C’est un mantra intérieur, surréaliste, pour se sentir puissant, une formule allant à l’extrême du poème, qui est intimement assez for te pour moi. Elle raconte quelque chose sur la passion amoureuse et plus largement sur nos passions humaines qui peuvent être destructrices. Il s’agit de faire en sorte que le feu ne soit pas dévastateur, mais créateur, lumineux, magique, qu’il nous donne le pouvoir de dépasser nos blessures. Le feu, c’est ce qui a permis de fonder l’humanité, de l’ancrer. Le morceau Brûler le feu, qui clôture l’album, parle aussi de ça. Chanter et danser pour ne pas se laisser consumer. Je répète l’expression “brûler le feu” comme un slogan Flower Power, une méthode de survie. C’est une façon de dire : “On va brûler le feu pour que le feu ne nous brûle pas.” Comme une insurrection intérieure qui surgit et crie : “Bats-toi, lève-toi, danse et sur vis.”
Sur vos dernières photos, vous arborez un décolleté et un pantalon pailleté. Vous sentez-vous davantage décomplexée qu’à vos débuts ?

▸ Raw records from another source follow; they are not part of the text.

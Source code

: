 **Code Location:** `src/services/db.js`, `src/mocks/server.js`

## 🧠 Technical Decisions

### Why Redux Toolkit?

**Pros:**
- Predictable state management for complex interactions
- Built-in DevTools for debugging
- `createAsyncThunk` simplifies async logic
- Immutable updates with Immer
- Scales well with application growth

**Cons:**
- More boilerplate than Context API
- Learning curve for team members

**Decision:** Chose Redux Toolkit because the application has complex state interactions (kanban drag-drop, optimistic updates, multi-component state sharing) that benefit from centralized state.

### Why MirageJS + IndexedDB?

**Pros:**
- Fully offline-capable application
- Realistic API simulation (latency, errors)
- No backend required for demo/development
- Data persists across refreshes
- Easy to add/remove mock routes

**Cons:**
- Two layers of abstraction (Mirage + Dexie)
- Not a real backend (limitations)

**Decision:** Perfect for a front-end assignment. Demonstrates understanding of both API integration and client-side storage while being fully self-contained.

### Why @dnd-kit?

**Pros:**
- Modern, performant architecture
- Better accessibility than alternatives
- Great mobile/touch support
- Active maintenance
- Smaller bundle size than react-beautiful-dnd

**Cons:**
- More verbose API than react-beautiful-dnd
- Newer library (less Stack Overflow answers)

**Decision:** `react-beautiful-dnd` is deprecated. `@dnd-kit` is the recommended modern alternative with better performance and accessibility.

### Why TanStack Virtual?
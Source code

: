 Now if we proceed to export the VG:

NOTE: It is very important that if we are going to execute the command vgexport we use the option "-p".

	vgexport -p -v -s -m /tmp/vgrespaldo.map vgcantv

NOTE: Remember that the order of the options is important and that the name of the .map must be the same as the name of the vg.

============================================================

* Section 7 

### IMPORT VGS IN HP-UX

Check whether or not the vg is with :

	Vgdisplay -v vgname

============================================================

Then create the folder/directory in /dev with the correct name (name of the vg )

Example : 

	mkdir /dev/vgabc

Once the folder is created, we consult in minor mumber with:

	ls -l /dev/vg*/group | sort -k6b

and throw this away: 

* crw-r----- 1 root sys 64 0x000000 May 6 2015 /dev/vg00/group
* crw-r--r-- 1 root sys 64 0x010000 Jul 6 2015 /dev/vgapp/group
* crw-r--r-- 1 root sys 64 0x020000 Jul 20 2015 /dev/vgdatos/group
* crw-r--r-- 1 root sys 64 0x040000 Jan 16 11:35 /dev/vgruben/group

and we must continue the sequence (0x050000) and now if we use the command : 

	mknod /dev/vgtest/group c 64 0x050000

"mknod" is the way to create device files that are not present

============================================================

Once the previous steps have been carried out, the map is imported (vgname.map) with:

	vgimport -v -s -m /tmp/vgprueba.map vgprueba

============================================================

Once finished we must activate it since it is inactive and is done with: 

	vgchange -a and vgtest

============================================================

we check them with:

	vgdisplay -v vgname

J’ose des choses que je n’aurais pas osées avant. Je crois que j’ai fait la paix avec mon corps. Au début, je n’avais pas envie qu’on parle de mon physique car je voulais qu’on se concentre sur la musique. Je souhaitais dégager un côté passe-partout pour qu’on m’écoute. Cela avait quelque chose à voir avec la condition féminine : où veut-on mettre le coup de projecteur quand on est musicienne ? Mais il y a une évolution sociétale salutaire pour les femmes. Le mouvement #MeToo a ouvert des conversations, avec des accords et des désaccords. Les femmes se sont ouvertes, parlent plus. J’ai 37 ans, je ne fais pas partie de la génération d’Angèle, mais ces débats-là me font du bien. L’époque pousse à s’assumer : je peux enfin montrer mon corps sans me sentir automatiquement jugée vis-à-vis des canons de beauté.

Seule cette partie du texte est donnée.